(Stored data entries)
____
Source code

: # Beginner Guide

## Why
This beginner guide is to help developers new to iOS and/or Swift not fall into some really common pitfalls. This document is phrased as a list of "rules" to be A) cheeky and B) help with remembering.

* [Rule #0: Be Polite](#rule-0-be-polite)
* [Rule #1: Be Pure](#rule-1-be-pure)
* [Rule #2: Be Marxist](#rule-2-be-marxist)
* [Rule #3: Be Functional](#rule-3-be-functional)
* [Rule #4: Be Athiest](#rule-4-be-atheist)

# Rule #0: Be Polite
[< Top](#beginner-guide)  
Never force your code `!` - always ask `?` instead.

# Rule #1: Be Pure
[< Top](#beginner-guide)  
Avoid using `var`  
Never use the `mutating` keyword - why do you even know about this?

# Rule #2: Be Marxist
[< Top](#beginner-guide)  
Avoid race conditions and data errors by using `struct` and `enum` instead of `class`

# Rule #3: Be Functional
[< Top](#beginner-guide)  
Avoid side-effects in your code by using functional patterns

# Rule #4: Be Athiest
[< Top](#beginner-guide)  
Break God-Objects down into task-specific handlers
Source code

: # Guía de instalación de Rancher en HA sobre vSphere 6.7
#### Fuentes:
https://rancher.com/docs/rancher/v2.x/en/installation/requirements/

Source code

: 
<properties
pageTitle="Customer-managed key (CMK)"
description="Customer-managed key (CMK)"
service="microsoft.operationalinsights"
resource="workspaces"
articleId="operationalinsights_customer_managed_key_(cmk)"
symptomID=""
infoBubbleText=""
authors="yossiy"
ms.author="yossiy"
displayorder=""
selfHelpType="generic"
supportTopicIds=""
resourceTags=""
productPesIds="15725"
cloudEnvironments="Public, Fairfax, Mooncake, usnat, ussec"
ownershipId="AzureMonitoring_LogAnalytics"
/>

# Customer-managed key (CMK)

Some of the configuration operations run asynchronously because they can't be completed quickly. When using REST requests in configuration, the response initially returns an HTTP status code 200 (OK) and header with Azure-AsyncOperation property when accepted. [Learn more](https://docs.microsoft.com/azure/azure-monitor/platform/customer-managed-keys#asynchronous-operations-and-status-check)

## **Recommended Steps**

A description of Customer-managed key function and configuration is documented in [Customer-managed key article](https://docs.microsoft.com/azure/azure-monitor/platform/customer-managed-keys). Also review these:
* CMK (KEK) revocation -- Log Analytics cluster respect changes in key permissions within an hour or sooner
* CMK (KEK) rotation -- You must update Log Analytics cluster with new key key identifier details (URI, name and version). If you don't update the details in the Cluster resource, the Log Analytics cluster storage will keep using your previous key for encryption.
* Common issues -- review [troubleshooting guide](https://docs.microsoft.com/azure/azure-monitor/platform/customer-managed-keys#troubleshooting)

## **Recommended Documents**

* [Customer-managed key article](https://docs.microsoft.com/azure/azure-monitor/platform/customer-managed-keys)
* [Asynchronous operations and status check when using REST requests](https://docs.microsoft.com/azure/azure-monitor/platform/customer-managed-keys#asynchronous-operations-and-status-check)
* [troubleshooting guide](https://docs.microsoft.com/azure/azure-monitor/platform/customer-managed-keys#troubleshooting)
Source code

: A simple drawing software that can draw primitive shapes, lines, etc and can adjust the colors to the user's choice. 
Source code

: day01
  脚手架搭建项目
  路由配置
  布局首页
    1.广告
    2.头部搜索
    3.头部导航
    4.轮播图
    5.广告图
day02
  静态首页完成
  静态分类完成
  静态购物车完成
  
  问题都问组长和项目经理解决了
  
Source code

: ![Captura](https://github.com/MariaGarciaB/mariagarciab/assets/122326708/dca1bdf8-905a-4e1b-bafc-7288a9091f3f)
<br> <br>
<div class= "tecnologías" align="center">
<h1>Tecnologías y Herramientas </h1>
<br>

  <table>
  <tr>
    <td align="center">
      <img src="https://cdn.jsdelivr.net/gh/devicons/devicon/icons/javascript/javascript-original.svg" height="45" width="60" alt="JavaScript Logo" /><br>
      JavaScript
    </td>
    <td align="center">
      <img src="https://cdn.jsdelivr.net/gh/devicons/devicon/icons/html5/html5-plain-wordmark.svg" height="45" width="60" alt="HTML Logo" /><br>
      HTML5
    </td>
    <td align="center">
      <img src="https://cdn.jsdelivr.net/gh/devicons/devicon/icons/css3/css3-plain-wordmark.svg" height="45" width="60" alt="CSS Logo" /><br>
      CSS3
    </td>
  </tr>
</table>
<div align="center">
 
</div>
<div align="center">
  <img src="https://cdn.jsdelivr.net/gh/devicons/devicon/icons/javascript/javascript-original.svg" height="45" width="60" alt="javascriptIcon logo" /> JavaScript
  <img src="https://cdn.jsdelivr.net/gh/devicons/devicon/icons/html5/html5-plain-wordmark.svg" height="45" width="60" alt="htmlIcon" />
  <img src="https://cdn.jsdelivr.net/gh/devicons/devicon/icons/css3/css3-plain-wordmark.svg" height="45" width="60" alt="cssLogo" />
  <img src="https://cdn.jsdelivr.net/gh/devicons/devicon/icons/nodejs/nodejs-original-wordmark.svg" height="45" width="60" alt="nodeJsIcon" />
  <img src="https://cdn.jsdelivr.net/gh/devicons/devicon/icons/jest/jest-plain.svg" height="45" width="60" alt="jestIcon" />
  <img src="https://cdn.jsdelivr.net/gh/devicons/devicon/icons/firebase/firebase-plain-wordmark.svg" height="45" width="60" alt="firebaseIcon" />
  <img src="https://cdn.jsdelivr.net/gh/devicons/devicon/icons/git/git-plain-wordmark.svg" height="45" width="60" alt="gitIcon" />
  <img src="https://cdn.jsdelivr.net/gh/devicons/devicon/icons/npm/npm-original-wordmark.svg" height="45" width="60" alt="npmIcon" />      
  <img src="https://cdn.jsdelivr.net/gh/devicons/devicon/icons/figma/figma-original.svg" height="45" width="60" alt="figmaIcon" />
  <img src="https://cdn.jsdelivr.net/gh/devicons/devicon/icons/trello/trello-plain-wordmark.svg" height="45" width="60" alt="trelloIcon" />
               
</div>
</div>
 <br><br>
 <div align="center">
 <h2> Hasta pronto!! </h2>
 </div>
____
• Your instructions
The lines to extract from the data above begin with the line containing "#0: Be Polite](#rule-0-be-polite)" and end with the line containing "# Rule #1: Be Pure". Extract them exactly, including both.

• Reply to the exercise
* [Rule #0: Be Polite](#rule-0-be-polite)
* [Rule #1: Be Pure](#rule-1-be-pure)
* [Rule #2: Be Marxist](#rule-2-be-marxist)
* [Rule #3: Be Functional](#rule-3-be-functional)
* [Rule #4: Be Athiest](#rule-4-be-atheist)

# Rule #0: Be Polite
[< Top](#beginner-guide)  
Never force your code `!` - always ask `?` instead.

# Rule #1: Be Pure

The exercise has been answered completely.